Garden Suburb Theatre
- Garden Suburb Theatre logo
- Abbreviation: GST
- Formation: 1908
- Type: Amateur Theatre Company
- Region served: London
- Honorary President: Sir Donald Sinden
- Main organ: General Committee
- Affiliations: Member of NODA
- Website: www.gardensuburbtheatre.org.uk
- Formerly called: Theoric Committee; Play and Pageant Union; Speedwell Players; Hampstead Garden Suburb Dramatic Society (HGSDS);

= Garden Suburb Theatre =

Amateur theatre companty in the United Kingdom, formed in 1908

The Garden Suburb Theatre is an amateur theatre company named after the Hampstead Garden Suburb, in which it originated.

==History==
Amateur drama in the Hampstead Garden Suburb began as a series of annual Pageants starting in 1908. These were organised by the rather grandly titled Theoric Committee, which later renamed itself the Pageant Committee.

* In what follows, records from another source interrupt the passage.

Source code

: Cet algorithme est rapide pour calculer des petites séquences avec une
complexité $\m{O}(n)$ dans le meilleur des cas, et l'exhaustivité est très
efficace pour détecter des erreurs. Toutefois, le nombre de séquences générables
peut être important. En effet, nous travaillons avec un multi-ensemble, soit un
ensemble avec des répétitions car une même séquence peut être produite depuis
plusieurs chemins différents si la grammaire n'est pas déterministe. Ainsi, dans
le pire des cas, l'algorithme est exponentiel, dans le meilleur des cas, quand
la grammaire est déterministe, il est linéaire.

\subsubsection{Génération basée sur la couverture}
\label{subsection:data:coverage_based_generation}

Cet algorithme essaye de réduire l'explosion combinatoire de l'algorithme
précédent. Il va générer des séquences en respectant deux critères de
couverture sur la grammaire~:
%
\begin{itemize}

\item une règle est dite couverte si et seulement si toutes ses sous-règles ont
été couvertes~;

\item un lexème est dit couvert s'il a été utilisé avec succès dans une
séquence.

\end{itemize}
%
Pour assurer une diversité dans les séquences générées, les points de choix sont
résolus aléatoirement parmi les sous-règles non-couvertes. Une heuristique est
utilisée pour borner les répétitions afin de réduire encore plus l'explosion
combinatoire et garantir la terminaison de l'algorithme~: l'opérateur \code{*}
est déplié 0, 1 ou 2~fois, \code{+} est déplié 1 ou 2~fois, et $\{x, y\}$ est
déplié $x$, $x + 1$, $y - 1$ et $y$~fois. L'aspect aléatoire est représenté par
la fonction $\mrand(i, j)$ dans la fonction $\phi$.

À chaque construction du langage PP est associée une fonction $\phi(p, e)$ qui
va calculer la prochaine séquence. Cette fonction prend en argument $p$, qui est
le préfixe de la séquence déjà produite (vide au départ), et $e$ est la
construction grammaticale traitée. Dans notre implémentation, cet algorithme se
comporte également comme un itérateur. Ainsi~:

In 1920 the committee became the more general Play and Pageant Union (P&PU). In its foundational year, this group built the theatre in Little Oak Wood which is still used by the group every July. The group continued producing plays in many indoor venues as well as the outdoor theatre in Little Oak Wood. The main hall of the Henrietta Barnett School was developed as a workable theatre stage by the P&PU and was the indoor home to the group for most of the twentieth century. In recent years factors such as increasing rental from the school and a wider geographic catchment for the theatre group have meant that performances are at a variety of venues around North London.

The P&PU merged with the Speedwell Players (founded in 1929) to form the Hampstead Garden Suburb Dramatic Society in 1966. It was known under this name until 1992, when it switched to its present name.

===Former members===
With a history as far back as 1908, many former members have gone on to find fame, including
- Peter Mandelson, senior British politician.
- David McCallum, TV and film actor, best known for The Man from U.N.C.L.E. and the Invisible Man
- Michael Flanders, the lyricist and singer from the comedy duo Flanders and Swann
- Martin Furnival Jones, former head of MI5
- Tessa Peake-Jones, TV actor best known as playing Raquel Turner, girlfriend of Del-Boy Trotter in Only Fools and Horses
- Tom Ross-Williams, actor best known as Tennessee Williams in Vieux Carre (2012)

==Current==
The Garden Suburb Theatre is a thriving and welcoming community-based theatre group with a brief of providing the local community with greater understanding of the dramatic arts. It fulfils this brief through a programme of pieces chosen as much for their dramatic interest as their box-office draw, and by encouraging active participation from locals, whatever their age or level of experience.

The most recent Honorary President of the society was Sir Donald Sinden until his death in 2014.